2. All glass, windows, headlights, taillights, plastic, chrome, and loose debris must be removed before reaching the track. Rolling down windows is not permitted.
3. Top and bottom of sedan rear seats must be removed. Station wagon rear seats and decking must be removed. Vehicles must be emptied to rear floorboards.
4. Battery must be moved, securely fastened, and covered inside passenger compartment. Maximum of two automobile type batteries allowed.
5. Stock gas tank must be removed. A metal boat tank or homemade metal tank must be securely fastened and covered in rear seat area. No plastic tanks. Electric fuel pumps are permitted, but must have a shutoff switch within reach of driver. No more than 10 gallons of gas in tank.
6. Any type automotive radiator may be used and must remain in stock position. No reserve tanks. No radiator guards allowed.
7. Fenders may be trimmed for clearance. No bending or folding fender sheet metal. Each wheel well opening will be allowed five (5) 3/8” bolts to reattach inner and outer sheet metal.
8. All doors must be welded, chained, or wired shut. Door straps should not be larger than 1⁄4” thick and 4” wide. Top of doors may be beat down and welded, but no extra metal can be added.
9. Only allowable sheet metal rust repair will be in the driver and front passenger area. Rust in sheet metal may be patched with sheet metal of the same thickness. No other welding allowed on body.
10. Front windshield must have a bar or #9 wire loop from the roof to firewall for driver’s safety. Windshield bars must connect from firewall sheet metal to roof sheet metal only. A maximum of two (2) bars allowed and they may be no bigger than 2 1⁄2” square tube or 3” channel.
11. Body creasing allowed. No bolting or welding allowed.
12. You may run double stranded #9 wire from quarter panel to quarter panel in trunk to keep them from blowing apart. 1” hardware washer may be welded over hole to keep sheet metal from tearing.
B: Hoods, Trunks, and Body Bolts
1. Hoods may be fastened in one of two ways:
A. Hood may be fastened down in Eight (8) locations with double stranded #9 wire. 1” hardware washers may be welded around each hole to keep them from tearing. All wire must be sheet metal to sheet metal only.

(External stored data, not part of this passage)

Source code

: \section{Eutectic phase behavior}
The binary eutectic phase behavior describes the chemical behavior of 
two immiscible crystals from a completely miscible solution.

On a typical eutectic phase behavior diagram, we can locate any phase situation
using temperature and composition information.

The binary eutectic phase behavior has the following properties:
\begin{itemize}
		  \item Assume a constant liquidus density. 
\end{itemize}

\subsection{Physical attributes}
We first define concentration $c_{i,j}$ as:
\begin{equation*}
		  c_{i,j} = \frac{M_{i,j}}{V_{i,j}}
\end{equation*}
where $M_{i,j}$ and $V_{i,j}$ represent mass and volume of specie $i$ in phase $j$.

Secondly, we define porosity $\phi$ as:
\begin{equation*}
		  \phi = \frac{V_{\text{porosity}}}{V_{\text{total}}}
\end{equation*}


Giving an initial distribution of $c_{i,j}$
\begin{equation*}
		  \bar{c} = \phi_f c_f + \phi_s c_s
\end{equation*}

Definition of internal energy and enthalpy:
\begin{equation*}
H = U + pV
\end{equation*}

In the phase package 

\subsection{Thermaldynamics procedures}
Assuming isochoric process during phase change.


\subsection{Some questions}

B. Hood may be fastened down in six (6) locations with bolts. The front two (2) hood bolts may go through the frame at the factory core support bolt location. Core support may be bolted solid. If spacers are used, they may be no larger than 2”x2” material. The back four (4) bolts must be sheet metal to sheet metal. Hood washers should be no larger than 6” diameter and no thicker than 3/8”. Hood bolts may be no larger than 1”.

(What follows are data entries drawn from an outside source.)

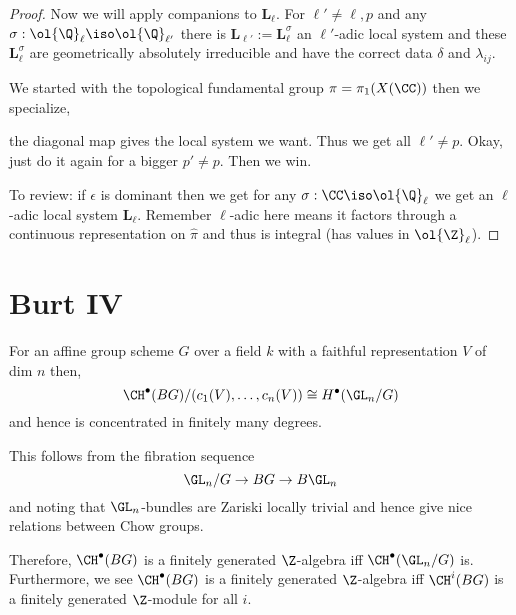 \documentclass{article}
\newcommand{\Qbar}{\ol{\Q}}
\newcommand{\LL}{\mathbf{L}}
\begin{document}
\begin{proof}
\par 
Now we will apply companions to $\LL_{\ell}$. For $\ell' \neq \ell,p$ and any $\sigma : \Qbar_{\ell} \iso \Qbar_{\ell'}$ there is $\LL_{\ell'} := \LL^{\sigma}_{\ell}$ an $\ell'$-adic local system and these $\LL^{\sigma}_{\ell}$ are geometrically absolutely irreducible and have the correct data $\delta$ and $\lambda_{ij}$.
\par 
We started with the topological fundamental group $\pi = \pi_1(X(\CC))$ then we specialize,
\begin{center}
\end{center}
the diagonal map gives the local system we want. Thus we get all $\ell' \neq p$. Okay, just do it again for a bigger $p' \neq p$. Then we win.
\par 
To review: if $\epsilon$ is dominant then we get for any $\sigma : \CC \iso \Qbar_{\ell}$ we get an $\ell$-adic local system $\LL_{\ell}$. Remember $\ell$-adic here means it factors through a continuous representation on $\hat{\pi}$ and thus is integral (has values in $\ol{\Z}_\ell$).  
\end{proof}

\section{Burt IV}

\begin{theorem}[T, 2019]
For an affine group scheme $G$ over a field $k$ with a faithful representation $V$ of dim $n$ then,
\[ \CH^\bullet(BG) / (c_1(V), \dots, c_n(V)) \cong H^\bullet(\GL_n / G) \]
and hence is concentrated in finitely many degrees. 
\end{theorem}

This follows from the fibration sequence
\[ \GL_n / G \to B G \to B \GL_n \]
and noting that $\GL_n$-bundles are Zariski locally trivial and hence give nice relations between Chow groups. 

\begin{rmk}
Therefore, $\CH^\bullet(BG)$ is a finitely generated $\Z$-algebra iff $\CH^\bullet(\GL_n / G)$ is. Furthermore, we see $\CH^\bullet(BG)$ is a finitely generated $\Z$-algebra iff $\CH^i(BG)$ is a finitely generated $\Z$-module for all $i$.
\end{rmk}
\end{document}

2. Hood must have two (2) holes at least 4” in diameter on each side of the carburetor. Hood must cover fan, or fan belt must be removed.

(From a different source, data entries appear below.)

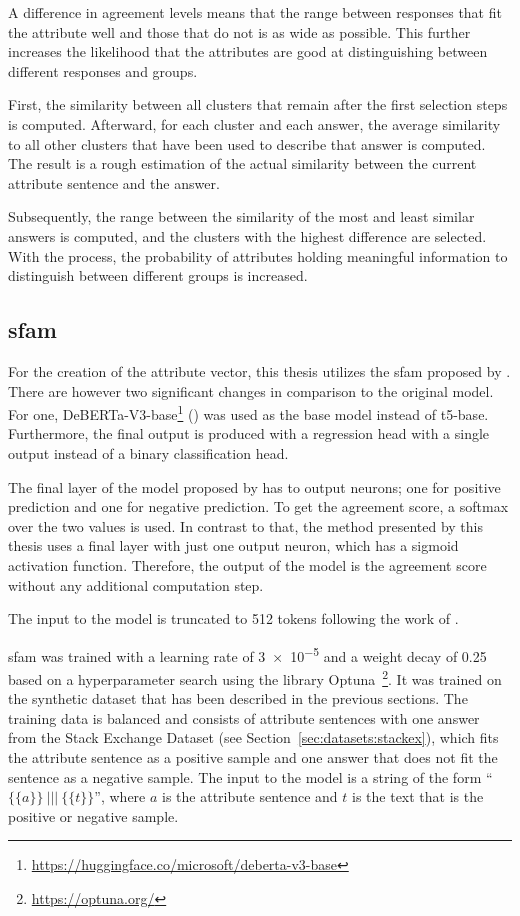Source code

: A difference in agreement levels means that the range between responses that fit the attribute well and those that do not is as wide as possible. This further increases the likelihood that the attributes are good at distinguishing between different responses and groups.

First, the similarity between all clusters that remain after the first selection steps is computed. Afterward, for each cluster and each answer, the average similarity to all other clusters that have been used to describe that answer is computed. The result is a rough estimation of the actual similarity between the current attribute sentence and the answer.

Subsequently, the range between the similarity of the most and least similar answers is computed, and the clusters with the highest difference are selected. With the process, the probability of attributes holding meaningful information to distinguish between different groups is increased.

\subsection{\acf{sfam}}
\label{sec:experiments:setup:sfam}
For the creation of the attribute vector, this thesis utilizes the \acl{sfam} proposed by \citet{patelLearningInterpretableStyle2023}. There are however two significant changes in comparison to the original model. For one, DeBERTa-V3-base\footnote{\url{https://huggingface.co/microsoft/deberta-v3-base}} (\cite{he2021deberta}) was used as the base model instead of t5-base. Furthermore, the final output is produced with a regression head with a single output instead of a binary classification head.

The final layer of the model proposed by \citet{patelLearningInterpretableStyle2023} has to output neurons; one for positive prediction and one for negative prediction. To get the agreement score, a softmax over the two values is used. In contrast to that, the method presented by this thesis uses a final layer with just one output neuron, which has a sigmoid activation function. Therefore, the output of the model is the agreement score without any additional computation step.

The input to the model is truncated to 512 tokens following the work of \citet{patelLearningInterpretableStyle2023}.

\acs{sfam} was trained with a learning rate of \num{3e-5} and a weight decay of \num{0.25} based on a hyperparameter search using the library Optuna~\footnote{\url{https://optuna.org/}}. It was trained on the synthetic dataset that has been described in the previous sections. The training data is balanced and consists of attribute sentences with one answer from the Stack Exchange Dataset (see Section~\ref{sec:datasets:stackex}), which fits the attribute sentence as a positive sample and one answer that does not fit the sentence as a negative sample. The input to the model is a string of the form \enquote{\(\{\{a\}\}~|||~\{\{t\}\}\)}, where \(a\) is the attribute sentence and \(t\) is the text that is the positive or negative sample.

3. You are allowed four (4) double stranded #9 wires from the hood / core support to the front bumper.
4. Trunks may be fastened in one of two ways:
A: Trunks may be fastened in eight (8) places with double stranded #9 wire. You may weld 1” hardware washers around holes to keep sheet metal from tearing. You may also replace two (2) factory body mounts in the rear frame and run this all-thread up through the trunk lid. Trunk washers should be no larger than 6” diameter and no thicker than 3/8”.
B: Trunks may be welded in six (6) places with 2”x4” material.
5. Wagon tailgates may be fastened in Eight (8) locations with double stranded #9 wire and two pieces of ¾” all-threads. All-thread must be sheet metal to sheet metal.
6. Wagons may be made in sedagons. Sedagons roofs can be fastened down the same way as fastening a trunk lid. We must be able to see in rear seat area.
7. Factory body mount bolts may be replaced with all-thread up to 1” and washers no bigger than 4” diameter. Body mounts from the firewall to the rear hump must maintain the factory spacing between the top of frame and the body. The two (2) core support and the four (4) rear body bolts may be bolted solid without the factory spacing.
C: Cage
1. Cars are required to have a spreader bar behind the driver’s seat. A four-point cage is recommended. Two (2) door bars and two (2) spreader bars. The door bars must be no farther forward than the firewall and no farther back than the inner front seam of rear door. Door bars must be 6” above the top of frame. The dash bar must be straight across. You are allowed four (4) down tubes, two (2) per side. Down tubes must be located within measurements given for the door bars. Down tubes cannot go to body mount boxes, must be to side frame rails only.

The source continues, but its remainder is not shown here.